ある人は,「北朝鮮のような国とは正常化交渉をあせって進める必要はない。もし今,北朝鮮に経済協力をするとそれが軍事費に転用されるか,金正日の懐に入って,政権を延命させるだけだ。」と主張する。
しかし,戦後60年を経過し,日本の戦後処理ができていない国は世界に2国のみとなった。一つは,ロシア。ロシアとは国交は回復したが,平和条約が結ばれていない。もう一つが北朝鮮。北朝鮮が地球の裏側など遠いところにある国ならともかくも,隣の国でコンタクトが全くないのは不都合である。国交とは相手国が好きだからやるのではなく,一つの実効支配をやっている国とは関係を持つことである。かつてスターリンのソ連や文化大革命を行った中国とも国交回復を行った経緯もあるので,条件が整えば,北朝鮮とも国交回復をすべきだと考える。戦後60年も経過したので,そろそろ戦後処理を終えてもいいのではないかと思う。しかし,何でもかんでも国交正常化というわけではなく,それには条件がある。

 それでは,その条件は何か。第一点は,拉致問題の解決。ただ,拉致問題の解決と言ったときの具体的な内容,到達点を日本側としてもはっきりと構想しておく必要があるだろう。第二点は,核開発問題。ノドンミサイルなど核の脅威を一番受けるのは,実は日本であることをもっと自覚すべきだ。

 核問題の重要さを考えたときに,現在進行中の米朝交渉の中身について疑問を持つ部分がある。核問題の真の解決から言えば,まず保有する核施設を申告し,それを検認した上で,どれを破棄するかと検討するのが筋であろう。

 今交渉で使われる言葉に「無能力化」(disablement)があるが,この英語は核問題や外交関係で使われる言葉でもなく,「凍結」でも「破壊」という意味でもなく,非常に曖昧な言葉である。私の考えでは,disablementの意味は,freeze(凍結)とdismantlement(解体,破壊)の中間に位置するもので,非常に幅の広い概念だと思う。またマスコミでは,「一年間以上は稼動できなくすること」(ヒル国務次官補)とも報道されている。わざわざそのような曖昧な言葉を使って透明性を保障しないことに対して不思議に思う。

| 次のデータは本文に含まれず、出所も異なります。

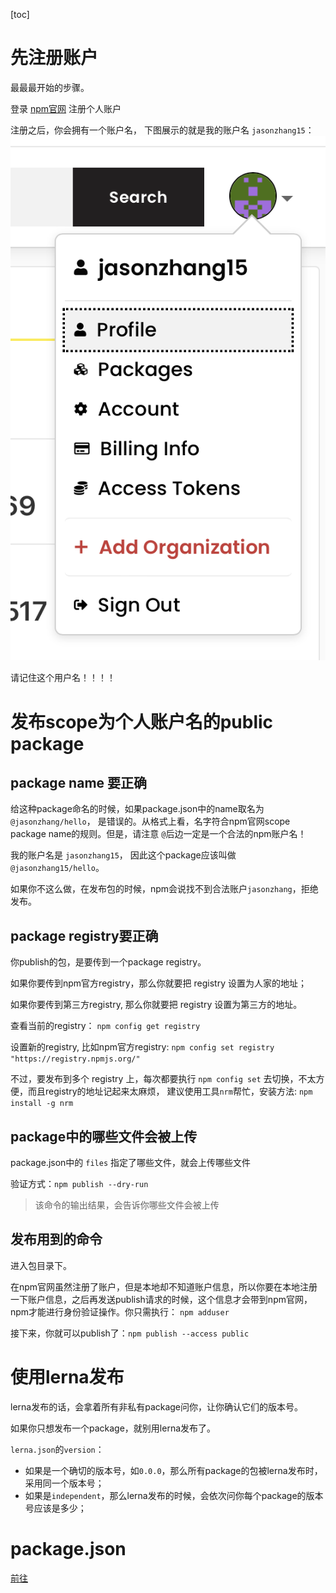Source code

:[toc]

# 先注册账户
最最最开始的步骤。

登录 [npm官网](https://www.npmjs.com) 注册个人账户

注册之后，你会拥有一个账户名， 下图展示的就是我的账户名 `jasonzhang15`：
![JasonZhang's account on npmjs](./account_name.png)

请记住这个用户名！！！！

# 发布scope为个人账户名的public package
## package name 要正确
给这种package命名的时候，如果package.json中的name取名为`@jasonzhang/hello`， 是错误的。从格式上看，名字符合npm官网scope package name的规则。但是，请注意 `@`后边一定是一个合法的npm账户名！

我的账户名是 `jasonzhang15`， 因此这个package应该叫做`@jasonzhang15/hello`。

如果你不这么做，在发布包的时候，npm会说找不到合法账户`jasonzhang`，拒绝发布。

## package registry要正确
你publish的包，是要传到一个package registry。

如果你要传到npm官方registry，那么你就要把 registry 设置为人家的地址；

如果你要传到第三方registry, 那么你就要把 registry 设置为第三方的地址。

查看当前的registry： `npm config get registry`

设置新的registry, 比如npm官方registry: `npm config set registry "https://registry.npmjs.org/"`

不过，要发布到多个 registry 上，每次都要执行 `npm config set` 去切换，不太方便，而且registry的地址记起来太麻烦，
建议使用工具`nrm`帮忙，安装方法: `npm install -g nrm`

## package中的哪些文件会被上传
package.json中的 `files` 指定了哪些文件，就会上传哪些文件

验证方式：`npm publish --dry-run`
> 该命令的输出结果，会告诉你哪些文件会被上传

## 发布用到的命令
进入包目录下。

在npm官网虽然注册了账户，但是本地却不知道账户信息，所以你要在本地注册一下账户信息，之后再发送publish请求的时候，这个信息才会带到npm官网，npm才能进行身份验证操作。你只需执行：
`npm adduser`


接下来，你就可以publish了：`npm publish --access public`


# 使用lerna发布
lerna发布的话，会拿着所有非私有package问你，让你确认它们的版本号。

如果你只想发布一个package，就别用lerna发布了。

`lerna.json`的`version`：
- 如果是一个确切的版本号，如`0.0.0`，那么所有package的包被lerna发布时，采用同一个版本号；
- 如果是`independent`，那么lerna发布的时候，会依次问你每个package的版本号应该是多少；

# package.json 
[前往](../packageJson总结.md)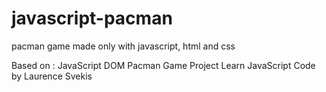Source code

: # javascript-pacman
pacman game made only with javascript, html and css

Based on : JavaScript DOM Pacman Game Project Learn JavaScript Code by Laurence Svekis
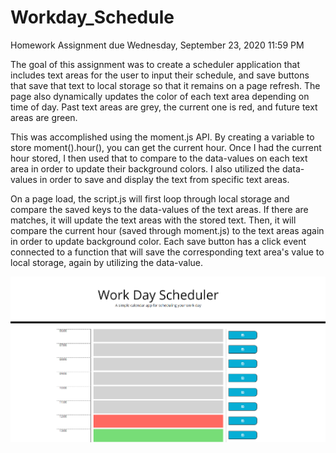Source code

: # Workday_Schedule
Homework Assignment due Wednesday, September 23, 2020 11:59 PM

The goal of this assignment was to create a scheduler application that includes text areas for the user to input their schedule, and save buttons that save that text to local storage so that it remains on a page refresh. The page also dynamically updates the color of each text area depending on time of day. Past text areas are grey, the current one is red, and future text areas are green. 

This was accomplished using the moment.js API. By creating a variable to store moment().hour(), you can get the current hour. Once I had the current hour stored, I then used that to compare to the data-values on each text area in order to update their background colors. I also utilized the data-values in order to save and display the text from specific text areas. 

On a page load, the script.js will first loop through local storage and compare the saved keys to the data-values of the text areas. If there are matches, it will update the text areas with the stored text. Then, it will compare the current hour (saved through moment.js) to the text areas again in order to update background color. Each save button has a click event connected to a function that will save the corresponding text area's value to local storage, again by utilizing the data-value.


![Workday Scheduler](/Assets/images/scheduler.png?raw=true "Workday Scheduler")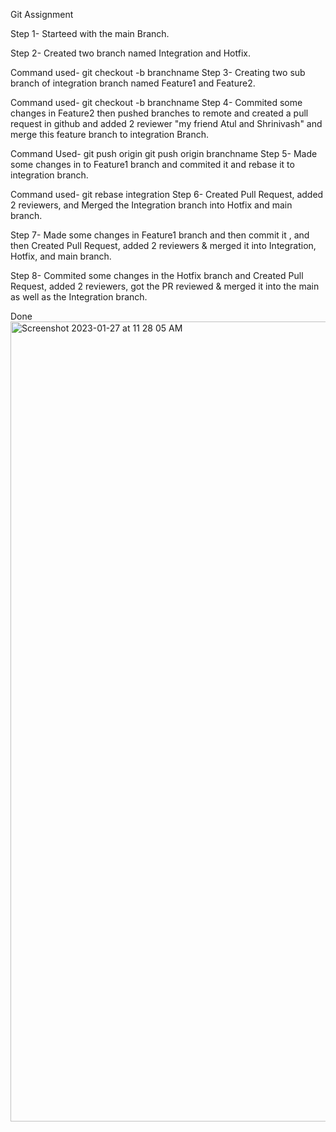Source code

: 
Git Assignment

Step 1- Starteed with the main Branch.

Step 2- Created two branch named Integration and Hotfix.

Command used- git checkout -b branchname
Step 3- Creating two sub branch of integration branch named Feature1 and Feature2.

Command used- git checkout -b branchname Step 4- Commited some changes in Feature2 then pushed branches to remote and created a pull request in github and added 2 reviewer "my friend Atul and Shrinivash" and merge this feature branch to integration Branch.

Command Used- git push origin
              git push origin branchname
Step 5- Made some changes in to Feature1 branch and commited it and rebase it to integration branch.

Command used- git rebase integration
Step 6- Created Pull Request, added 2 reviewers, and Merged the Integration branch into Hotfix and main branch.

Step 7- Made some changes in Feature1 branch and then commit it , and then Created Pull Request, added 2 reviewers & merged it into Integration, Hotfix, and main branch.

Step 8- Commited some changes in the Hotfix branch and Created Pull Request, added 2 reviewers, got the PR reviewed & merged it into the main as well as the Integration branch.

Done<img width="1280" alt="Screenshot 2023-01-27 at 11 28 05 AM" src="https://user-images.githubusercontent.com/123497764/215019745-ef53c22a-5ded-4d18-8756-2adca121969c.png">
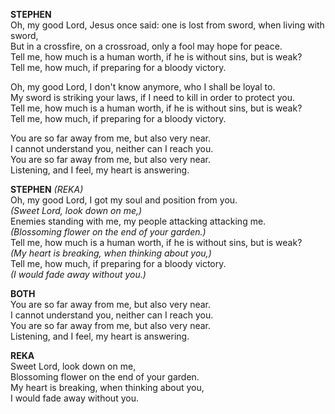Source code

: **STEPHEN**  
Oh, my good Lord, Jesus once said: one is lost from sword, when living with sword,  
But in a crossfire, on a crossroad, only a fool may hope for peace.  
Tell me, how much is a human worth, if he is without sins, but is weak?  
Tell me, how much, if preparing for a bloody victory.  

Oh, my good Lord, I don't know anymore, who I shall be loyal to.  
My sword is striking your laws, if I need to kill in order to protect you.  
Tell me, how much is a human worth, if he is without sins, but is weak?  
Tell me, how much, if preparing for a bloody victory.  

You are so far away from me, but also very near.  
I cannot understand you, neither can I reach you.  
You are so far away from me, but also very near.  
Listening, and I feel, my heart is answering.

**STEPHEN** *(REKA)*  
Oh, my good Lord, I got my soul and position from you.  
*(Sweet Lord, look down on me,)*  
Enemies standing with me, my people attacking attacking me.  
*(Blossoming flower on the end of your garden.)*  
Tell me, how much is a human worth, if he is without sins, but is weak?  
*(My heart is breaking, when thinking about you,)*  
Tell me, how much, if preparing for a bloody victory.  
*(I would fade away without you.)*

**BOTH**  
You are so far away from me, but also very near.  
I cannot understand you, neither can I reach you.  
You are so far away from me, but also very near.  
Listening, and I feel, my heart is answering.

**REKA**  
Sweet Lord, look down on me,  
Blossoming flower on the end of your garden.  
My heart is breaking, when thinking about you,  
I would fade away without you.
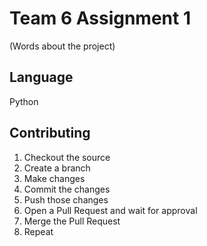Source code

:# Team 6 Assignment 1
(Words about the project)

## Language
Python

## Contributing
1. Checkout the source
2. Create a branch
3. Make changes
4. Commit the changes
5. Push those changes
6. Open a Pull Request and wait for approval
7. Merge the Pull Request
8. Repeat
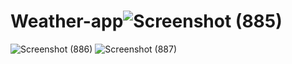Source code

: # Weather-app![Screenshot (885)](https://user-images.githubusercontent.com/97692048/157741102-34c1920c-6f79-47dc-a6a0-4c6b7ff955eb.png)
![Screenshot (886)](https://user-images.githubusercontent.com/97692048/157741123-289d10bf-443e-464a-84e1-94b8bd8047fd.png)
![Screenshot (887)](https://user-images.githubusercontent.com/97692048/157741127-5a910d62-52ad-4bbd-bb84-bde5445fdb87.png)
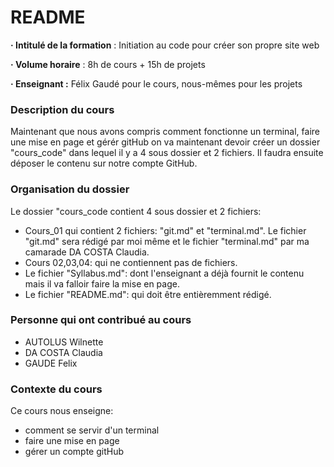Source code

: # README
**· Intitulé de la formation** : Initiation au code pour créer son propre site web

**· Volume horaire** : 8h de cours + 15h de projets

**· Enseignant :** Félix Gaudé pour le cours, nous-mêmes pour les projets


 ### Description du cours
 Maintenant que nous avons compris comment fonctionne un terminal, faire une mise en page et gérér gitHub on va maintenant devoir créer un dossier "cours_code" dans lequel il y a 4 sous dossier et 2 fichiers.
 Il faudra ensuite déposer le contenu sur notre compte GitHub.


### Organisation du dossier
Le dossier "cours_code contient 4 sous dossier et 2 fichiers:
* Cours_01 qui contient 2 fichiers: "git.md" et "terminal.md". Le fichier "git.md" sera rédigé par moi même et le fichier "terminal.md" par ma camarade DA COSTA Claudia.
* Cours 02,03,04: qui ne contiennent pas de fichiers.
* Le fichier "Syllabus.md": dont l'enseignant a déjà fournit le contenu mais il va falloir faire la mise en page.
* Le fichier "README.md": qui doit être entièremment rédigé.


### Personne qui ont contribué au cours
* AUTOLUS Wilnette
* DA COSTA Claudia
* GAUDE Felix


### Contexte du cours
Ce cours nous enseigne: 
* comment se servir d'un terminal
* faire une mise en page
* gérer un compte gitHub
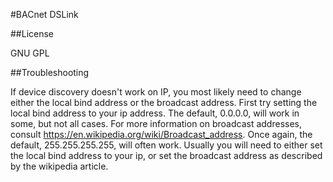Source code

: #BACnet DSLink

##License

GNU GPL

##Troubleshooting

If device discovery doesn't work on IP, you most likely need to change either the local bind address or the broadcast address. First try setting the local bind address to your ip address. The default, 0.0.0.0, will work in some, but not all cases. For more information on broadcast addresses, consult https://en.wikipedia.org/wiki/Broadcast_address. Once again, the default, 255.255.255.255, will often work. Usually you will need to either set the local bind address to your ip, or set the broadcast address as described by the wikipedia article.

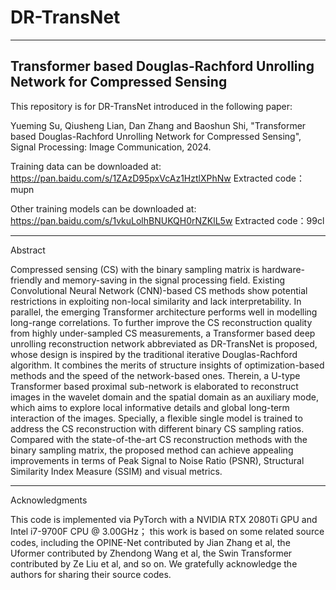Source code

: # DR-TransNet 
------------------------------------------------------------------
Transformer based Douglas-Rachford Unrolling Network for Compressed Sensing
-------------------------------------------------------------------
This repository is for DR-TransNet introduced in the following paper:

Yueming Su, Qiusheng Lian, Dan Zhang and Baoshun Shi, "Transformer based Douglas-Rachford Unrolling Network for Compressed Sensing", Signal Processing: Image Communication, 2024.

Training data can be downloaded at: https://pan.baidu.com/s/1ZAzD95pxVcAz1HztlXPhNw   Extracted code：mupn

Other training models can be downloaded at: https://pan.baidu.com/s/1vkuLolhBNUKQH0rNZKlL5w   Extracted code：99cl

-------------------------------------------------------------------
Abstract

Compressed sensing (CS) with the binary sampling matrix is hardware-friendly and memory-saving in the signal processing field. Existing Convolutional Neural Network (CNN)-based CS methods show potential restrictions in exploiting non-local similarity and lack interpretability. In parallel, the emerging Transformer architecture performs well in modelling long-range correlations. To further improve the CS reconstruction quality from highly under-sampled CS measurements, a Transformer based deep unrolling reconstruction network abbreviated as DR-TransNet is proposed, whose design is inspired by the traditional iterative Douglas-Rachford algorithm. It combines the merits of structure insights of optimization-based methods and the speed of the network-based ones. Therein, a U-type Transformer based proximal sub-network is elaborated to reconstruct images in the wavelet domain and the spatial domain as an auxiliary mode, which aims to explore local informative details and global long-term interaction of the images. Specially, a flexible single model is trained to address the CS reconstruction with different binary CS sampling ratios. Compared with the state-of-the-art CS reconstruction methods with the binary sampling matrix, the proposed method can achieve appealing improvements in terms of Peak Signal to Noise Ratio (PSNR), Structural Similarity Index Measure (SSIM) and visual metrics.

--------------------------------------------------------------------
Acknowledgments

This code is implemented via PyTorch with a NVIDIA RTX 2080Ti GPU and Intel i7-9700F CPU @ 3.00GHz； this work is based on some related source codes, including the OPINE-Net contributed by Jian Zhang et al, the Uformer contributed by Zhendong Wang et al, the Swin Transformer contributed by Ze Liu et al, and so on. We gratefully acknowledge the authors for sharing their source codes.
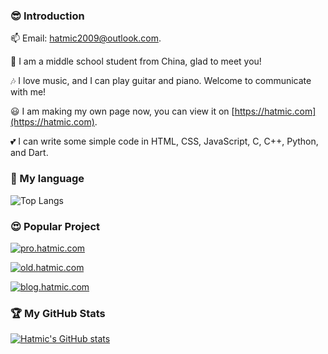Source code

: ### 😎 Introduction

📫 Email: hatmic2009@outlook.com.

👀 I am a middle school student from China, glad to meet you!

🎶 I love music, and I can play guitar and piano. Welcome to communicate with me!

😃 I am making my own page now, you can view it on [https://hatmic.com](https://hatmic.com).

💕 I can write some simple code in HTML, CSS, JavaScript, C, C++, Python, and Dart.

### 💬 My language

![Top Langs](https://github-readme-stats.vercel.app/api/top-langs/?username=hatmic)

### 😍 Popular Project

[![pro.hatmic.com](https://github-readme-stats.vercel.app/api/pin/?username=hatmic&repo=pro.hatmic.com&theme=shadow_blue)](https://github.com/Hatmic/Project-pro.hatmic.com)

[![old.hatmic.com](https://github-readme-stats.vercel.app/api/pin/?username=hatmic&repo=hatmic.com&theme=shadow_blue)](https://github.com/Hatmic/Homepage-old.hatmic.com)

[![blog.hatmic.com](https://github-readme-stats.vercel.app/api/pin/?username=hatmic&repo=blog.hatmic.com&theme=shadow_blue)](https://github.com/Hatmic/blog.hatmic.com)

### 🏆 My GitHub Stats

[![Hatmic's GitHub stats](https://github-readme-stats.vercel.app/api?username=hatmic&show_icons=true&theme=vue)](https://github.com/hatmic)
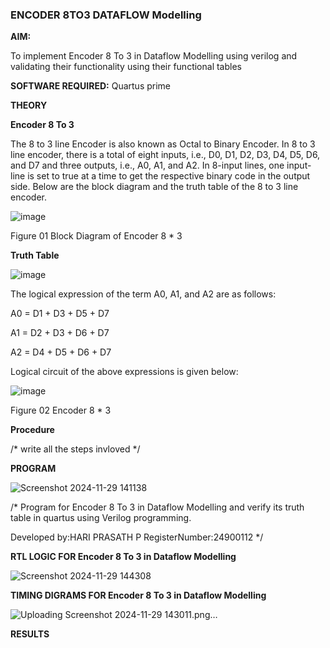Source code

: ### ENCODER 8TO3 DATAFLOW Modelling

**AIM:**

To implement  Encoder 8 To 3 in Dataflow Modelling using verilog and validating their functionality using their functional tables

**SOFTWARE REQUIRED:** Quartus prime

**THEORY**

**Encoder 8 To 3**

The 8 to 3 line Encoder is also known as Octal to Binary Encoder. In 8 to 3 line encoder, there is a total of eight inputs, i.e., D0, D1, D2, D3, D4, D5, D6, and D7 and three outputs, i.e., A0, A1, and A2. In 8-input lines, one input-line is set to true at a time to get the respective binary code in the output side. Below are the block diagram and the truth table of the 8 to 3 line encoder.

![image](https://github.com/naavaneetha/ENCODER8TO3DATAFLOW/assets/154305477/0bc242c1-eb9e-4c47-afe5-30428470efc3)

Figure 01  Block Diagram of Encoder 8 * 3

**Truth Table**

![image](https://github.com/naavaneetha/ENCODER8TO3DATAFLOW/assets/154305477/35496b14-ae6e-4cd1-9abd-d6736b576575)

The logical expression of the term A0, A1, and A2 are as follows:

A0 = D1 + D3 + D5 + D7

A1 = D2 + D3 + D6 + D7

A2 = D4 + D5 + D6 + D7

Logical circuit of the above expressions is given below:

![image](https://github.com/naavaneetha/ENCODER8TO3DATAFLOW/assets/154305477/95acaee6-c873-4c75-89eb-ef09fb158053)

Figure 02  Encoder 8 * 3

**Procedure**

/* write all the steps invloved */

**PROGRAM**

![Screenshot 2024-11-29 141138](https://github.com/user-attachments/assets/c6fa2175-00e8-4279-9a0e-f42a7ccfc9f1)

/* Program for Encoder 8 To 3 in Dataflow Modelling and verify its truth table in quartus using Verilog programming. 

Developed by:HARI PRASATH P
RegisterNumber:24900112
*/

**RTL LOGIC FOR Encoder 8 To 3 in Dataflow Modelling**

![Screenshot 2024-11-29 144308](https://github.com/user-attachments/assets/1984024e-741d-4bc2-ab31-d6637262713a)

**TIMING DIGRAMS FOR Encoder 8 To 3 in Dataflow Modelling**

![Uploading Screenshot 2024-11-29 143011.png…]()

**RESULTS**




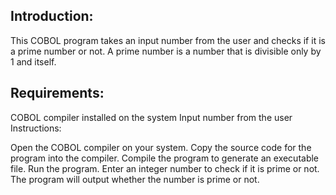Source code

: ## Introduction:
This COBOL program takes an input number from the user and checks if it is a prime number or not. A prime number is a number that is divisible only by 1 and itself.

## Requirements:

COBOL compiler installed on the system
Input number from the user
Instructions:

Open the COBOL compiler on your system.
Copy the source code for the program into the compiler.
Compile the program to generate an executable file.
Run the program.
Enter an integer number to check if it is prime or not.
The program will output whether the number is prime or not.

 そして米国がIAEAの査察官など専門家を連れて行かないで米朝だけで交渉しているのも,理解に苦しむところだ。この作業は正々堂々と行うべき作業ではないかと思う。私の見解では,現在米国が進めているのは,「核の放棄らしい」ことを行っているに過ぎず,本当の核放棄につながっていかないのではないかとの心配がある。しかし,核の脅威を直接受けている日本としては,それでは困るわけで,本当の核放棄をやって欲しいと思う。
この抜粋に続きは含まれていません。